60. Ms. Miles was also a principal of the Los Puentes Charter School; and a “contracted instructional coach from NMPED’s NMTEACH assessment department…” hired by the charter school, Albuquerque Talent Development Academy, from March to May of 2015 – a period of time during which she was also working the NMSLI contract for NMTEACH related services, and also according to SREB invoices to REC 9, was working as consultant or staff person directly for SREB.
61. Miles appears to have been a PED employee for a short time (although Ms. Miles refuses to answer requests to either confirm or deny that she was employed by PED, as well as questions asking if she is the owner of Miles Consulting – which became an REC 9 contractor for NMTEACH related work).
62. While Montano may have played a role in Miles being hired at PED, he definitely had a role in Miles getting contracts for her education consulting company through REC 9, as evidenced by email correspondence, including this message from Montano’s second in command, Susan O’Brien Assistant Director, Educator Quality Division New Mexico Public Education Department to Donna Miles on April 30, 2014:
“I am writng to alert you that I have initated the contract process for your work with the NMTEACH Educator Eﬀectiveness System. You will be receiving documents from Kim King at REC IX. Please return these ASAP so the work discussed with Matt Montano may began.” (Emphasis added.)
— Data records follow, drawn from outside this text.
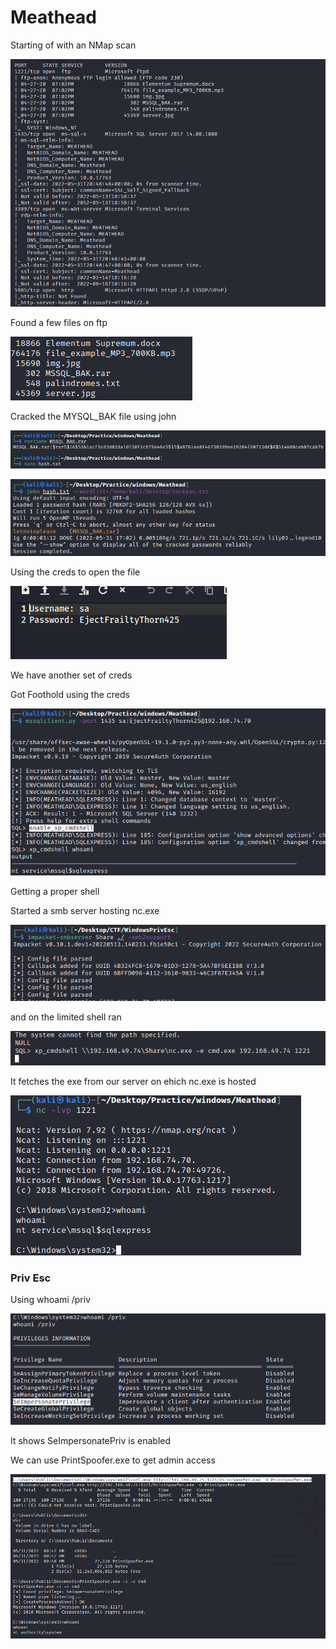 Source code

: # Meathead

Starting of with an NMap scan

![](<../../.gitbook/assets/image (33).png>)

Found a few files on ftp

![](<../../.gitbook/assets/image (22).png>)

Cracked the MYSQL\_BAK file using john

![](<../../.gitbook/assets/image (21).png>)

![](<../../.gitbook/assets/image (11).png>)

Using the creds to open the file&#x20;

![](<../../.gitbook/assets/image (10).png>)

We have another set of creds

Got Foothold using the creds

![](<../../.gitbook/assets/image (17).png>)

Getting a proper shell

Started a smb server hosting nc.exe

&#x20;

![](<../../.gitbook/assets/image (5).png>)

and on the limited shell ran

![](<../../.gitbook/assets/image (34).png>)

It fetches the exe from our server on ehich nc.exe is hosted

![Now we have a proper shell](<../../.gitbook/assets/image (32).png>)



### Priv Esc

Using whoami /priv

![](<../../.gitbook/assets/image (3).png>)

It shows SeImpersonatePriv is enabled

We can use PrintSpoofer.exe to get admin access

![](<../../.gitbook/assets/image (19).png>)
63. And Miles and Montano have a connection via NMSLI, as they are listed on the referrals page of the NMSLI website (see image below).64. The Candle will report in another story on the compensation Miles and her consulting company received from NMTEACH and related services at rates charged the state ranging from $500/day (a handheld of charges), $1,000/day (many charges), up to the $3,000/day – with some of the days for which her work was supposedly performed being charged and paid for by the state under two different contracts, one at the rate of $1,000/day and the other for $3,000/day.
65. When Miles and Paul left NMSLI in 2015, they continued work on NMTECH projects for SREB – at least through much of 2017.
66. The Candle has not received copies of the final invoices for FY 2017, SREB contracts with REC 9, but the third quarter invoices both list Miles and Paul as “Paid Consultants” and SREB charging REC 9 for each, at rates of $1,500/day and $2,200/day. And Montano remains a constant in the enterprise – the go to guy at PED for contractual matters for Miles, Paul, SREB, and some others.
67. As these former NMSLI associated individuals continue to work for SREB, NMSLI seems to have been put in moth balls at UNM’s College of Education.
68. And while the rates may have dropped from the $3,000/day NMSLI was charging the state by way of SREB and REC 9, charges continue to mount – many as high as $2,200/day for the PED NMTEACH related services – resulting in millions of dollars spent for consultants, supposedly helping kids learn – even though after five years, New Mexico still sits at the bottom of state rankings.
69. Later in this series, The Candle will focus on the damage to the public schools, when PED opted out of closely working with the state’s higher education community to improve public school leadership, and instead chose to reward insiders and cheerleaders of the Skandera programs, through mechanisms engineered and executed by Skandera, Montano, and others at SREB and REC 9.